EX-3-23 友よ見てくれ、この拳 6
「……え?」
「あ、あれ? 博士?」
直径2メートルほどの円形に切り取られた天井が床に落ちる大音量に続いて格納庫内へと降りてきた2体の改造人間に俺は背後を取られた形となっていたが、向こうは向こうで人間の姿のままの俺が変身している“廻る運命の輪”をボコっている光景に呆気に取られたような声を上げていた。
気の良さそうな青年を思わせる男の声に、落ち着きのある大人の女性の声。
壁に背中を預けた状態で尻もちをついたままの“廻る運命の輪”をひとまず置いておいて振り返ってみた俺が見たものは今まで戦っていた改造人間に勝るとも劣らない異形だった。
「イイイイイ博士は戦闘不能の状態……」
男の声の方は鎧とマントが融合したような出で立ち。
手にはメイスというのだろうか。片手持ち、両手持ち両方に対応しているような長さの柄に球形の重しが付けられた棍棒を右手に持っていた。
「となるとイィ博士は変身できない石動仁にやられたというの?」
女の声の方はドレスのようなローブのような物とこれは男の方と同じくブ厚いマントが融合したような出で立ち。

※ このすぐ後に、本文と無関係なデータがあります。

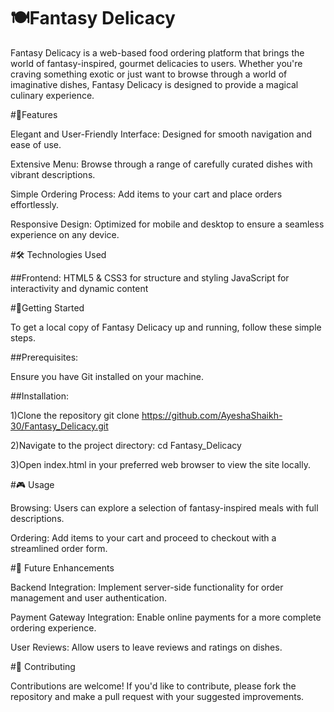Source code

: # 🍽️Fantasy Delicacy

Fantasy Delicacy is a web-based food ordering platform that brings the world of fantasy-inspired, gourmet delicacies to users.
Whether you're craving something exotic or just want to browse through a world of imaginative dishes, Fantasy Delicacy is designed to provide a magical culinary experience.

#🌟Features

Elegant and User-Friendly Interface: Designed for smooth navigation and ease of use.

Extensive Menu: Browse through a range of carefully curated dishes with vibrant descriptions.

Simple Ordering Process: Add items to your cart and place orders effortlessly.

Responsive Design: Optimized for mobile and desktop to ensure a seamless experience on any device.

#🛠️ Technologies Used

##Frontend:
HTML5 & CSS3 for structure and styling
JavaScript for interactivity and dynamic content

#🚀Getting Started

To get a local copy of Fantasy Delicacy up and running, follow these simple steps.

##Prerequisites:

Ensure you have Git installed on your machine.

##Installation:

1)Clone the repository
git clone https://github.com/AyeshaShaikh-30/Fantasy_Delicacy.git

2)Navigate to the project directory:
cd Fantasy_Delicacy

3)Open index.html in your preferred web browser to view the site locally.

#🎮 Usage

Browsing: Users can explore a selection of fantasy-inspired meals with full descriptions.

Ordering: Add items to your cart and proceed to checkout with a streamlined order form.

#🚧 Future Enhancements

Backend Integration: Implement server-side functionality for order management and user authentication.

Payment Gateway Integration: Enable online payments for a more complete ordering experience.

User Reviews: Allow users to leave reviews and ratings on dishes.

#🤝 Contributing

Contributions are welcome! If you'd like to contribute, please fork the repository and make a pull request with your suggested improvements.


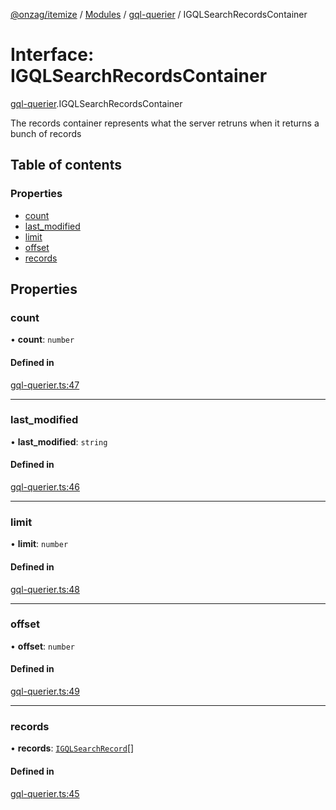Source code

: [@onzag/itemize](../README.md) / [Modules](../modules.md) / [gql-querier](../modules/gql_querier.md) / IGQLSearchRecordsContainer

# Interface: IGQLSearchRecordsContainer

[gql-querier](../modules/gql_querier.md).IGQLSearchRecordsContainer

The records container represents what the server retruns
when it returns a bunch of records

## Table of contents

### Properties

- [count](gql_querier.IGQLSearchRecordsContainer.md#count)
- [last\_modified](gql_querier.IGQLSearchRecordsContainer.md#last_modified)
- [limit](gql_querier.IGQLSearchRecordsContainer.md#limit)
- [offset](gql_querier.IGQLSearchRecordsContainer.md#offset)
- [records](gql_querier.IGQLSearchRecordsContainer.md#records)

## Properties

### count

• **count**: `number`

#### Defined in

[gql-querier.ts:47](https://github.com/onzag/itemize/blob/f2f29986/gql-querier.ts#L47)

___

### last\_modified

• **last\_modified**: `string`

#### Defined in

[gql-querier.ts:46](https://github.com/onzag/itemize/blob/f2f29986/gql-querier.ts#L46)

___

### limit

• **limit**: `number`

#### Defined in

[gql-querier.ts:48](https://github.com/onzag/itemize/blob/f2f29986/gql-querier.ts#L48)

___

### offset

• **offset**: `number`

#### Defined in

[gql-querier.ts:49](https://github.com/onzag/itemize/blob/f2f29986/gql-querier.ts#L49)

___

### records

• **records**: [`IGQLSearchRecord`](gql_querier.IGQLSearchRecord.md)[]

#### Defined in

[gql-querier.ts:45](https://github.com/onzag/itemize/blob/f2f29986/gql-querier.ts#L45)
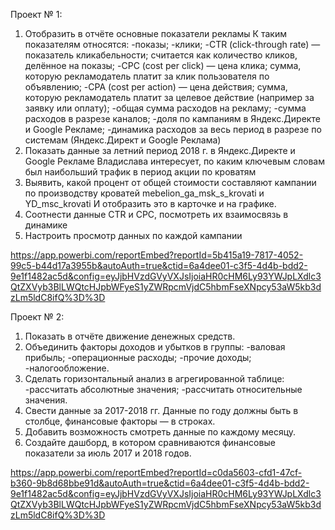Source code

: Проект № 1:

1. Отобразить в отчёте основные показатели рекламы
К таким показателям относятся:
-показы;
-клики;
-CTR (click-through rate) — показатель кликабельности; считается как количество кликов, делённое на показы;
-CPC (cost per click) — цена клика; сумма, которую рекламодатель платит за клик пользователя по объявлению;
-CPA (cost per action) — цена действия; сумма, которую рекламодатель платит за целевое действие (например за заявку или оплату);
-общая сумма расходов на рекламу;
-сумма расходов в разрезе каналов;
-доля по кампаниям в Яндекс.Директе и Google Рекламе;
-динамика расходов за весь период в разрезе по системам (Яндекс.Директ и Google Реклама)
2. Показать данные за летний период 2018 г. в Яндекс.Директе и Google Рекламе
Владислава интересует, по каким ключевым словам был наибольший трафик в период акции по кроватям
3. Выявить, какой процент от общей стоимости составляют кампании по производству кроватей mebelion_ga_msk_s_krovati и YD_msc_krovati
И отобразить это в карточке и на графике.
4. Соотнести данные CTR и CPC, посмотреть их взаимосвязь в динамике
5. Настроить просмотр данных по каждой кампании

  https://app.powerbi.com/reportEmbed?reportId=5b415a19-7817-4052-99c5-b44d17a3955b&autoAuth=true&ctid=6a4dee01-c3f5-4d4b-bdd2-9e1f1482ac5d&config=eyJjbHVzdGVyVXJsIjoiaHR0cHM6Ly93YWJpLXdlc3QtZXVyb3BlLWQtcHJpbWFyeS1yZWRpcmVjdC5hbmFseXNpcy53aW5kb3dzLm5ldC8ifQ%3D%3D
  
Проект № 2:

1. Показать в отчёте движение денежных средств.
2. Объединить факторы доходов и убытков в группы:
-валовая прибыль;
-операционные расходы;
-прочие доходы;
-налогообложение.
3. Сделать горизонтальный анализ в агрегированной таблице:
-рассчитать абсолютные значения;
-рассчитать относительные значения.
4. Свести данные за 2017-2018 гг. Данные по году должны быть в столбце, финансовые факторы — в строках.
5. Добавить возможность смотреть данные по каждому месяцу.
6. Создайте дашборд, в котором сравниваются финансовые показатели за июль 2017 и 2018 годов.

  https://app.powerbi.com/reportEmbed?reportId=c0da5603-cfd1-47cf-b360-9b8d68bbe91d&autoAuth=true&ctid=6a4dee01-c3f5-4d4b-bdd2-9e1f1482ac5d&config=eyJjbHVzdGVyVXJsIjoiaHR0cHM6Ly93YWJpLXdlc3QtZXVyb3BlLWQtcHJpbWFyeS1yZWRpcmVjdC5hbmFseXNpcy53aW5kb3dzLm5ldC8ifQ%3D%3D

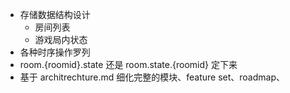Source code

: - 存储数据结构设计
  - 房间列表
  - 游戏局内状态
- 各种时序操作罗列
- room.{roomid}.state 还是 room.state.{roomid} 定下来
- 基于 architrechture.md 细化完整的模块、feature set、roadmap、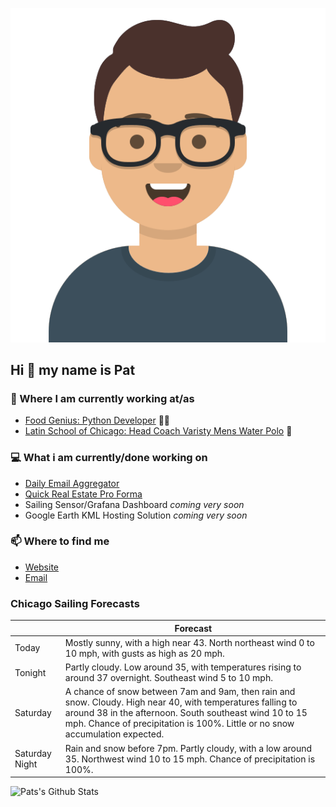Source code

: [![Social banner for p-j-falconer](https://raw.githubusercontent.com/P-J-FALCONER/P-J-FALCONER/master/assets/avataaars.svg)](https://patfalconer.com/)
## Hi :wave: my name is Pat

### 💼 Where I am currently working at/as
- [Food Genius: Python Developer](https://getfoodgenius.com/) 🍔🐍
- [Latin School of Chicago: Head Coach Varisty Mens Water Polo](https://www.latinschool.org/) 🤽


### 💻 What i am currently/done working on
 - [Daily Email Aggregator](https://github.com/P-J-FALCONER/dott_daily_mail)
 - [Quick Real Estate Pro Forma](https://github.com/P-J-FALCONER/henry)
 - Sailing Sensor/Grafana Dashboard *coming very soon*
 - Google Earth KML Hosting Solution *coming very soon*

### 📫 Where to find me
 - [Website](https://patfalconer.com/)
 - [Email](mailto:patrick.j.falconer@gmail.com)


### Chicago Sailing Forecasts
|   | Forecast  |
|---|---|
| Today | Mostly sunny, with a high near 43. North northeast wind 0 to 10 mph, with gusts as high as 20 mph. |
| Tonight | Partly cloudy. Low around 35, with temperatures rising to around 37 overnight. Southeast wind 5 to 10 mph. |
| Saturday | A chance of snow between 7am and 9am, then rain and snow. Cloudy. High near 40, with temperatures falling to around 38 in the afternoon. South southeast wind 10 to 15 mph. Chance of precipitation is 100%. Little or no snow accumulation expected. |
| Saturday Night | Rain and snow before 7pm. Partly cloudy, with a low around 35. Northwest wind 10 to 15 mph. Chance of precipitation is 100%. |

![Pats's Github Stats](https://github-readme-stats.vercel.app/api?username=p-j-falconer&show_icons=true&theme=radical)
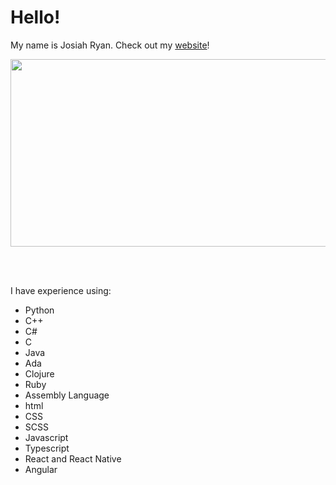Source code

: # Hello!

My name is Josiah Ryan. Check out my [website](https://jryanb0b.github.io/my-website/)!

<!-- taken from a github profile guide: https://www.sitepoint.com/github-profile-readme/ -->
<div align="center">
  <img src="https://media.giphy.com/media/dWesBcTLavkZuG35MI/giphy.gif" width="600" height="300"/>
</div>

<br/> <br/>

I have experience using:
- Python
- C++
- C#
- C
- Java
- Ada
- Clojure
- Ruby
- Assembly Language
- html
- CSS
- SCSS
- Javascript
- Typescript
- React and React Native
- Angular
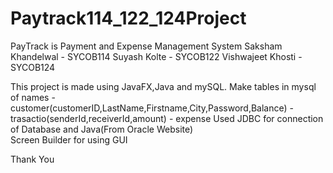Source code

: # Paytrack114_122_124Project
PayTrack is Payment and Expense Management System
Saksham Khandelwal - SYCOB114
Suyash Kolte - SYCOB122
Vishwajeet Khosti - SYCOB124 

This project is made using JavaFX,Java and mySQL.
Make tables in mysql of names - customer(customerID,LastName,Firstname,City,Password,Balance)
                              - trasactio(senderId,receiverId,amount)
                              - expense
Used JDBC for connection of Database and Java(From Oracle Website)                             
Screen Builder for using GUI

Thank You
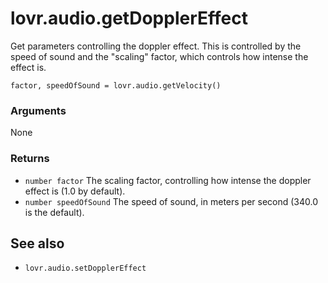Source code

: <!--
category: reference
-->

lovr.audio.getDopplerEffect
===

Get parameters controlling the doppler effect.  This is controlled by the speed of sound and the
"scaling" factor, which controls how intense the effect is.

    factor, speedOfSound = lovr.audio.getVelocity()

### Arguments

None

### Returns

- `number factor` The scaling factor, controlling how intense the doppler effect is (1.0 by
  default).
- `number speedOfSound` The speed of sound, in meters per second (340.0 is the default).

See also
---

- `lovr.audio.setDopplerEffect`
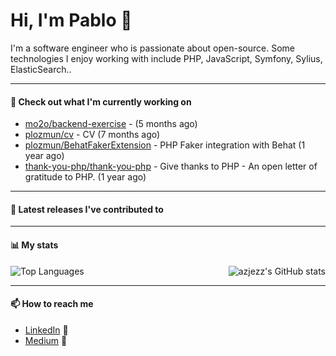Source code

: # Hi, I'm Pablo 👋

I'm a software engineer who is passionate about open-source. Some technologies I enjoy working with include PHP, JavaScript, Symfony, Sylius, ElasticSearch..

---
#### 👷 Check out what I'm currently working on

- [mo2o/backend-exercise](https://github.com/mo2o/backend-exercise) -  (5 months ago)
- [plozmun/cv](https://github.com/plozmun/cv) - CV (7 months ago)
- [plozmun/BehatFakerExtension](https://github.com/plozmun/BehatFakerExtension) - PHP Faker integration with Behat (1 year ago)
- [thank-you-php/thank-you-php](https://github.com/thank-you-php/thank-you-php) - Give thanks to PHP - An open letter of gratitude to PHP. (1 year ago)

---

#### 🔭 Latest releases I've contributed to


---

#### 📊 My stats

<img align="right" alt="azjezz's GitHub stats" src="https://github-readme-stats.vercel.app/api?username=plozmun&count_private=1&show_icons=true&" />

![Top Languages](https://github-readme-stats.vercel.app/api/top-langs/?username=plozmun)

---

#### 📫 How to reach me
- <a href="https://www.linkedin.com/in/pablolozano">LinkedIn</a> 💼
- <a href="https://medium.com/@lozanomunarriz">Medium</a> 📝

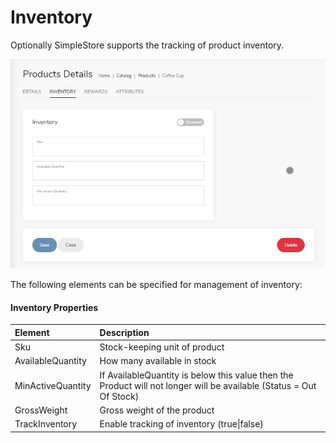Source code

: # Inventory

Optionally SimpleStore supports the tracking of product inventory.

![](../.gitbook/assets/image%20%2812%29.png)

The following elements can be specified for management of inventory:

#### Inventory Properties

| Element | Description |
| :--- | :--- |
| Sku | Stock-keeping unit of product |
| AvailableQuantity | How many available in stock |
| MinActiveQuantity | If AvailableQuantity is below this value then the Product will not longer will be available \(Status = Out Of Stock\) |
| GrossWeight | Gross weight of the product |
| TrackInventory | Enable tracking of inventory \(true\|false\) |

手には赤く輝くエネルギー体で作られた穂先の手槍を手にしている。
両者ともに装甲色は黒く、顔面の人間の目に相当する位置には小さく赤く光るアイカメラが取り付けられていた。さらにはセンサーの類だろうか? 2体の頭部には同型の冠を模したゴテゴテとした物が取り付けられていた。
となるとコイツらが……。
「仁ッ! “教皇”と“女教皇”だ!!」
イっ君が叫ぶがそんな事、俺の貧相な脳味噌でも想像がつく。
さらにいうならばコイツらは“廻る運命の輪”のような砲戦仕様の改造人間ではなく、自分たちと同様の者を仮想敵とした格闘戦においてその真価を発揮する存在である事すら両者の姿を見るだけで想像する事ができた。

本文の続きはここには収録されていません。